Institutional members access full text with Ovid®

Share this article on:

Association of metabolic risk factors with uncontrolled hypertension: comparison of the several definitions of metabolic syndrome

Cortez-Dias, Nunoa,b,c; Martins, Susana R.a,b; Belo, Adrianad; Fiuza, Manuelaa,bon behalf of VALSIM Study investigators

doi: 10.1097/HJH.0b013e32836342f7
ORIGINAL PAPERS: Metabolic syndrome

Aims: To evaluate the influence of metabolic syndrome in the effectiveness of antihypertensive treatment and to compare it using the National Cholesterol Education Program Adult Treatment Panel III (NCEP-ATP III) (2001 and 2004), International Diabetes Federation (IDF) and American Heart Association/National Heart, Lung and Blood Institute (AHA-NHLBI) definitions.

Methods: The VALSIM (Estudo de Prevalência da Síndrome Metabólica) survey was designed as an observational cross-sectional study performed in a primary healthcare setting in Portugal.

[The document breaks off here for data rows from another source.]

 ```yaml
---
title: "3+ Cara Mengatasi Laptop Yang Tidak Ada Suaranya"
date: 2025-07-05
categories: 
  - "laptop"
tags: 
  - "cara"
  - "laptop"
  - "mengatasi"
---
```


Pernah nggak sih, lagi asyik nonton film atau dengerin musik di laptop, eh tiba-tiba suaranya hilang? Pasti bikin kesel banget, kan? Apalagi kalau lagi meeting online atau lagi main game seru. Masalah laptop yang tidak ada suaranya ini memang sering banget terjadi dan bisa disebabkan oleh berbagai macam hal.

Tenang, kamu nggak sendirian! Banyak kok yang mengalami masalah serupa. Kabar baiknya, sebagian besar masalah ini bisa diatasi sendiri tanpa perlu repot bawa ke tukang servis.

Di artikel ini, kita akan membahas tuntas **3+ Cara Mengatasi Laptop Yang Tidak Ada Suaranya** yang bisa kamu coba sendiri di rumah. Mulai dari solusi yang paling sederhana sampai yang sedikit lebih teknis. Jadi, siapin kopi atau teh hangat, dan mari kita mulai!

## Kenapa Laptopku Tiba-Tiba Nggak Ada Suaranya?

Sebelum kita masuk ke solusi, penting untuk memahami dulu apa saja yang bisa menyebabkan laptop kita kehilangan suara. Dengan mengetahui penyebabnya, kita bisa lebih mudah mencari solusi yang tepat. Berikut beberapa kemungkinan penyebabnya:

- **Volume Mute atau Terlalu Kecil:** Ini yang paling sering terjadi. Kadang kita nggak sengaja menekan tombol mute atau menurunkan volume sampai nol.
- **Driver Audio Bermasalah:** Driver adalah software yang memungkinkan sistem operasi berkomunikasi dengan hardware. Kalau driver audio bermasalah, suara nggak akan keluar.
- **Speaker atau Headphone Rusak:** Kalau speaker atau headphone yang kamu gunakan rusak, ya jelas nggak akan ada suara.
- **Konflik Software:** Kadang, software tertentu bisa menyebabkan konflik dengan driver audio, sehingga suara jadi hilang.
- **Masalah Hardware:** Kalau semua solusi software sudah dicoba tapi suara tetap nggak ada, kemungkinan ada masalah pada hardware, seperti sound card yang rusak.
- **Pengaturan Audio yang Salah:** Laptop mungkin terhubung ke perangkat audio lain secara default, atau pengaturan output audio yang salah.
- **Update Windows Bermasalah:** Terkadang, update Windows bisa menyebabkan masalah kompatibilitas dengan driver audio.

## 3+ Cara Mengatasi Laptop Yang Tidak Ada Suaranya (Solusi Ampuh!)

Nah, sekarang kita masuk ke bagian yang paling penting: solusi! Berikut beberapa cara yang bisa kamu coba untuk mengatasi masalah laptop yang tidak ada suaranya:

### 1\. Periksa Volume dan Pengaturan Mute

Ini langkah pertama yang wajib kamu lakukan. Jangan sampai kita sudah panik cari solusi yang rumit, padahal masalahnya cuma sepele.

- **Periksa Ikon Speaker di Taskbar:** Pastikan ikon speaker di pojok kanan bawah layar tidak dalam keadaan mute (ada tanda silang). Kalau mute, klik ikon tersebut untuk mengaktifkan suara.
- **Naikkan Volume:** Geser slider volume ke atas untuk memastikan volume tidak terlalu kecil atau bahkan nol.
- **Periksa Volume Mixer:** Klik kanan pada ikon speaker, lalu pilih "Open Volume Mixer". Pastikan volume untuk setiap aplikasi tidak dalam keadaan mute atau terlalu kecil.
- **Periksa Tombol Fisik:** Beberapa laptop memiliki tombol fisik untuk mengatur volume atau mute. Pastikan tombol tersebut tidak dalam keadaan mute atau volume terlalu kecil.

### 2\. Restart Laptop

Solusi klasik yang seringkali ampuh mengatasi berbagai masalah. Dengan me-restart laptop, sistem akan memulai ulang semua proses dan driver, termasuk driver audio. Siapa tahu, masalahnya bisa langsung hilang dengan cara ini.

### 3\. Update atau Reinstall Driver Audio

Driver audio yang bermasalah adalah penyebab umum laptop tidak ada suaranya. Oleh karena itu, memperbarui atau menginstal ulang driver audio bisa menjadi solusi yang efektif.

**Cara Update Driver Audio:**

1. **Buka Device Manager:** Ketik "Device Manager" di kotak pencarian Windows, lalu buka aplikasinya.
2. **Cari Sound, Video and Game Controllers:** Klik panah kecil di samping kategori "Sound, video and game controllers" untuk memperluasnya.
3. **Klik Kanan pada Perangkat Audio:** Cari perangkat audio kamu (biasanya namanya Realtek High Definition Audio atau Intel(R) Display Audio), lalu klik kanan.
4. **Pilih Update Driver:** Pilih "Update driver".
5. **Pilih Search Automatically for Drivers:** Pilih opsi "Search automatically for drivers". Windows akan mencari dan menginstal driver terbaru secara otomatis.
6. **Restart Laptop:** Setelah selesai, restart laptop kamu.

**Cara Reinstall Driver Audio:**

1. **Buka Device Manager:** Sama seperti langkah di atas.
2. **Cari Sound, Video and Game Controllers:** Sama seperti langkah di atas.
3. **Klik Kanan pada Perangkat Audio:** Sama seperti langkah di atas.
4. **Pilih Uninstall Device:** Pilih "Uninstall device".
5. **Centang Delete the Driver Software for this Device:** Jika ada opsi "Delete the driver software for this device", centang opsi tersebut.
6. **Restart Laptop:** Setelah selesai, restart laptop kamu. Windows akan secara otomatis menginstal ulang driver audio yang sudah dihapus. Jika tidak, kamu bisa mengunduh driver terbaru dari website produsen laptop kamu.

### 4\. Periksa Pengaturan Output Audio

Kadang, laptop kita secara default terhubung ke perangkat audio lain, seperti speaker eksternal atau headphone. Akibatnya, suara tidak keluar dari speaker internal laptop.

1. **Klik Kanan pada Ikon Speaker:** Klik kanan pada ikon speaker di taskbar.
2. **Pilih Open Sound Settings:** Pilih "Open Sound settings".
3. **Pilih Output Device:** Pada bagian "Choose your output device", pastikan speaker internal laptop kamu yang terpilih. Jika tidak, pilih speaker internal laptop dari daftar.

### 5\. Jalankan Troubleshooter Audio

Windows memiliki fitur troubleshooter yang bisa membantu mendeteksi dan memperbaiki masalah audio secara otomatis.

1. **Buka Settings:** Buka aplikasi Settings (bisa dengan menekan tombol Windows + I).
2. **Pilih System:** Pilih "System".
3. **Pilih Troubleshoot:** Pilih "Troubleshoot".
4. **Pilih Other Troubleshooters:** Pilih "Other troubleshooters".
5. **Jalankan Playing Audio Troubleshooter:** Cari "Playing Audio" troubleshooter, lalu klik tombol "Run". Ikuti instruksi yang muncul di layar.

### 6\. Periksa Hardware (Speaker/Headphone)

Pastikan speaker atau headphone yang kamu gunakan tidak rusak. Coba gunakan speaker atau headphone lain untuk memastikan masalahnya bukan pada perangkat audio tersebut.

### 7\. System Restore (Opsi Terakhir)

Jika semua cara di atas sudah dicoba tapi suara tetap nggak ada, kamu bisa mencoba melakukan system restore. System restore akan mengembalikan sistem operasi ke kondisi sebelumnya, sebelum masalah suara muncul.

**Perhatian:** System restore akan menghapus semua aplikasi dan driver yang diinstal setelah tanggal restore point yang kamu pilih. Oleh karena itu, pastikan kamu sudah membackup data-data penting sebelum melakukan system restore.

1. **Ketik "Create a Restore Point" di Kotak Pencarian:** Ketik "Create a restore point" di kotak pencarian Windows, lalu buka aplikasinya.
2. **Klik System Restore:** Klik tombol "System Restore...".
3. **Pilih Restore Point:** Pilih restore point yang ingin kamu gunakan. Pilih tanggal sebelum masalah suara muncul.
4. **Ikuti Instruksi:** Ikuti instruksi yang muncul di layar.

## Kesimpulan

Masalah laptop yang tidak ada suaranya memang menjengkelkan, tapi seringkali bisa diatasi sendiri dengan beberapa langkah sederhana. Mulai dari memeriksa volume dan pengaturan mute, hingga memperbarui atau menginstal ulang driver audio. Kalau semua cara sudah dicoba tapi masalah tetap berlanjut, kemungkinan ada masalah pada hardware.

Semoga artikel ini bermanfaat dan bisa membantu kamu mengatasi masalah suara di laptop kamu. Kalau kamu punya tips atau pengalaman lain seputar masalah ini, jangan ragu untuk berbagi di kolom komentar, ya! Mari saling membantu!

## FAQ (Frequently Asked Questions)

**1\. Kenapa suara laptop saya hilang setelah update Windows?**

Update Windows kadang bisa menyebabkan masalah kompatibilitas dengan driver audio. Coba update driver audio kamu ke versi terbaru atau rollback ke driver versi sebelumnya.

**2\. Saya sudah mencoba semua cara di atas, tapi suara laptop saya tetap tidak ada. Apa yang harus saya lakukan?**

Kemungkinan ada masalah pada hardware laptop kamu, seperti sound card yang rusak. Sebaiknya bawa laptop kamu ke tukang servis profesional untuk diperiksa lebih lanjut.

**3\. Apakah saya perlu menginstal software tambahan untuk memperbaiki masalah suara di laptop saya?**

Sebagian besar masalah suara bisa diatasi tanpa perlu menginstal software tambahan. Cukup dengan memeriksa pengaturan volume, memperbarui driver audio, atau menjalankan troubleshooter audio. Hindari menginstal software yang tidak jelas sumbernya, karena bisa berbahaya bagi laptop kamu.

The first two adult patients scheduled for an appointment on a given day were invited to participate. The treatment effectiveness was evaluated by the occurrence of uncontrolled hypertension (≥140/90 mmHg) in patients taking antihypertensive drugs. Logistic regression analysis was used to determine the association between uncontrolled hypertension and metabolic risk factors, with adjustments for age, sex, and pattern of antihypertensive treatment.

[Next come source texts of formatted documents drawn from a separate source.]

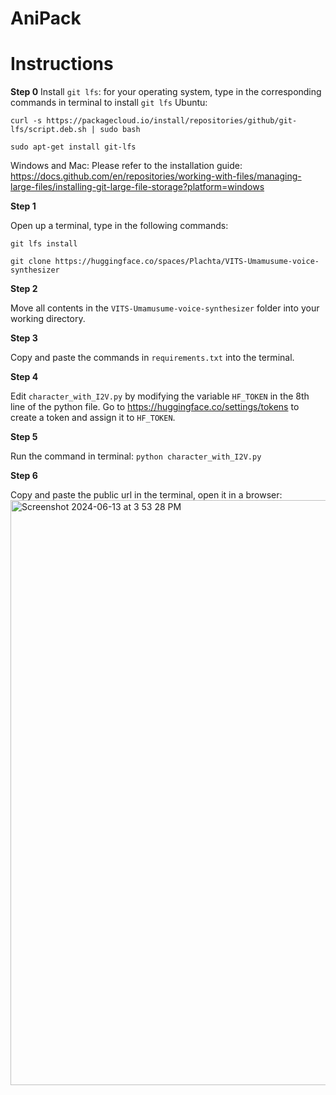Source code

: # AniPack
# Instructions

<b>Step 0</b>
Install ```git lfs```: for your operating system, type in the corresponding commands in terminal to install ```git lfs```
  Ubuntu: 
  
    curl -s https://packagecloud.io/install/repositories/github/git-lfs/script.deb.sh | sudo bash

    sudo apt-get install git-lfs
  Windows and Mac:
    Please refer to the installation guide: https://docs.github.com/en/repositories/working-with-files/managing-large-files/installing-git-large-file-storage?platform=windows

<b>Step 1</b>

Open up a terminal, type in the following commands:

```git lfs install```

```git clone https://huggingface.co/spaces/Plachta/VITS-Umamusume-voice-synthesizer```

<b>Step 2</b>

Move all contents in the ```VITS-Umamusume-voice-synthesizer``` folder into your working directory.

<b>Step 3</b>

Copy and paste the commands in ```requirements.txt``` into the terminal.

<b>Step 4</b>

Edit ```character_with_I2V.py``` by modifying the variable ```HF_TOKEN``` in the 8th line of the python file. Go to https://huggingface.co/settings/tokens to create a token and assign it to ```HF_TOKEN```.

<b>Step 5</b>

Run the command in terminal: ```python character_with_I2V.py```

<b>Step 6</b>

Copy and paste the public url in the terminal, open it in a browser: <img width="936" alt="Screenshot 2024-06-13 at 3 53 28 PM" src="https://github.com/ShellCodingGH/AniPack/assets/49096303/74696d0f-0d7d-4302-8ebc-5e0789c26ddf">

Results: Among the 16 856 individuals evaluated, 8925-treated hypertensive patients were identified. Only 35.8% of them had controlled hypertension. The risk of poor blood pressure control increased with age, waist circumference, serum levels of triglycerides and HDL-cholesterol. Among treatable risk factors, metabolic syndrome as defined by NCEP-ATP III 2001 diagnostic criteria was the strongest independent predictor of uncontrolled hypertension (odds ratio: 1.23; 95% CI: 1.08–1.41; P = 0.002). In opposition, the IDF or AHA-NHLBI definitions of metabolic syndrome failed to identify patients at risk of poor blood pressure control.

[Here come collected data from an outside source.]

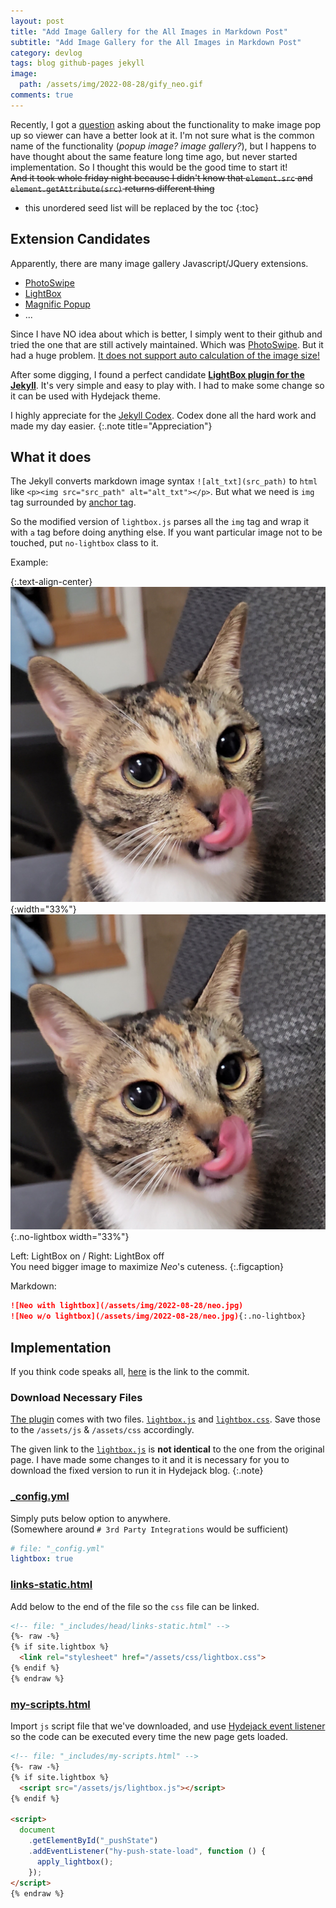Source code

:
 ```yaml
---
layout: post
title: "Add Image Gallery for the All Images in Markdown Post"
subtitle: "Add Image Gallery for the All Images in Markdown Post"
category: devlog
tags: blog github-pages jekyll
image:
  path: /assets/img/2022-08-28/gify_neo.gif
comments: true
---
```


Recently, I got a [question] asking about the functionality to make image pop up so viewer can have
a better look at it. I'm not sure what is the common name of the functionality (*popup image? image gallery?*),
but I happens to have thought about the same feature long time ago, but never started
implementation. So I thought this would be the good time to start it!<br>
~~And it took whole friday night because I didn't know that `element.src` and
`element.getAttribute(src)` returns different thing~~

[question]: https://github.com/LazyRen/LazyRen.github.io/issues/65

<!--more-->

* this unordered seed list will be replaced by the toc
{:toc}

## Extension Candidates

Apparently, there are many image gallery Javascript/JQuery extensions.

* [PhotoSwipe](https://photoswipe.com/)
* [LightBox](https://lokeshdhakar.com/projects/lightbox2/)
* [Magnific Popup](https://dimsemenov.com/plugins/magnific-popup/)
* ...

Since I have NO idea about which is better, I simply went to their github and tried the one that are
still actively maintained. Which was [PhotoSwipe](https://github.com/dimsemenov/photoswipe). But
it had a huge problem. [It does not support auto calculation of the image size!]

After some digging, I found a perfect candidate **[LightBox plugin for the Jekyll]**. It's very
simple and easy to play with. I had to make some change so it can be used with Hydejack theme.

I highly appreciate for the [Jekyll Codex]. Codex done all the hard work and made my day easier.
{:.note title="Appreciation"}

[It does not support auto calculation of the image size!]: https://stackoverflow.com/a/39971595/4294737
[LightBox plugin for the Jekyll]: https://jekyllcodex.org/without-plugin/lightbox/#
[Jekyll Codex]: https://jekyllcodex.org/

## What it does

The Jekyll converts markdown image syntax `![alt_txt](src_path)` to `html` like
`<p><img src="src_path" alt="alt_txt"></p>`. But what we need is `img` tag surrounded by [anchor tag].

So the modified version of `lightbox.js` parses all the `img` tag and wrap it with `a` tag before
doing anything else. If you want particular image not to be touched, put `no-lightbox` class to it.

Example:

{:.text-align-center}
![Neo with lightbox](/assets/img/2022-08-28/neo.jpg){:width="33%"}
![Neo w/o lightbox](/assets/img/2022-08-28/neo.jpg){:.no-lightbox width="33%"}

Left: LightBox on / Right: LightBox off<br>
You need bigger image to maximize *Neo*'s cuteness.
{:.figcaption}

Markdown:

```markdown
![Neo with lightbox](/assets/img/2022-08-28/neo.jpg)
![Neo w/o lightbox](/assets/img/2022-08-28/neo.jpg){:.no-lightbox}
```

[anchor tag]: https://www.w3schools.com/tags/tag_a.asp

## Implementation

If you think code speaks all, [here] is the link to the commit.

[here]: https://github.com/LazyRen/LazyRen.github.io/commit/f9b5a87bb199bc9a49048b8af222c1bc191cacd0

### Download Necessary Files

[The plugin] comes with two files. [`lightbox.js`] and [`lightbox.css`]. Save those to the
`/assets/js` & `/assets/css` accordingly.

The given link to the [`lightbox.js`] is **not identical** to the one from the original page. I have
made some changes to it and it is necessary for you to download the fixed version to run it in
Hydejack blog.
{:.note}

[The plugin]: https://jekyllcodex.org/without-plugin/lightbox/
[`lightbox.js`]: https://github.com/LazyRen/LazyRen.github.io/blob/master/assets/js/lightbox.js
[`lightbox.css`]: https://raw.githubusercontent.com/jhvanderschee/jekyllcodex/gh-pages/css/lightbox.css

### [_config.yml]

Simply puts below option to anywhere.<br>
(Somewhere around `# 3rd Party Integrations` would be sufficient)

```yml
# file: "_config.yml"
lightbox: true
```

[_config.yml]: https://github.com/LazyRen/LazyRen.github.io/blob/master/_config.yml#L227

### [links-static.html]

Add below to the end of the file so the `css` file can be linked.

```html
<!-- file: "_includes/head/links-static.html" -->
{%- raw -%}
{% if site.lightbox %}
  <link rel="stylesheet" href="/assets/css/lightbox.css">
{% endif %}
{% endraw %}
```

[links-static.html]: https://github.com/LazyRen/LazyRen.github.io/blob/master/_includes/head/links-static.html#L41

### [my-scripts.html]

Import `js` script file that we've downloaded, and use [Hydejack event listener] so the code can be
executed every time the new page gets loaded.

```html
<!-- file: "_includes/my-scripts.html" -->
{%- raw -%}
{% if site.lightbox %}
  <script src="/assets/js/lightbox.js"></script>
{% endif %}

<script>
  document
    .getElementById("_pushState")
    .addEventListener("hy-push-state-load", function () {
      apply_lightbox();
    });
</script>
{% endraw %}
```

[my-scripts.html]: https://github.com/LazyRen/LazyRen.github.io/blob/master/_includes/my-scripts.html
[Hydejack event listener]: https://hydejack.com/docs/scripts/#registering-push-state-event-listeners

Conclusion: Metabolic syndrome is associated with lower effectiveness of antihypertensive therapy and the NCEP-ATP III 2001 definition of metabolic syndrome is the one that better identifies patients at risk of poor blood pressure control.

Supplemental Digital Content is available in the text

aDepartment of Cardiology, Santa Maria University Hospital

bLisbon Medical School, University of Lisbon

cProgramme for Advanced Medical Education (Fundação Calouste Gulbenkian, Ministry of Health and Foundation for Science and Technology)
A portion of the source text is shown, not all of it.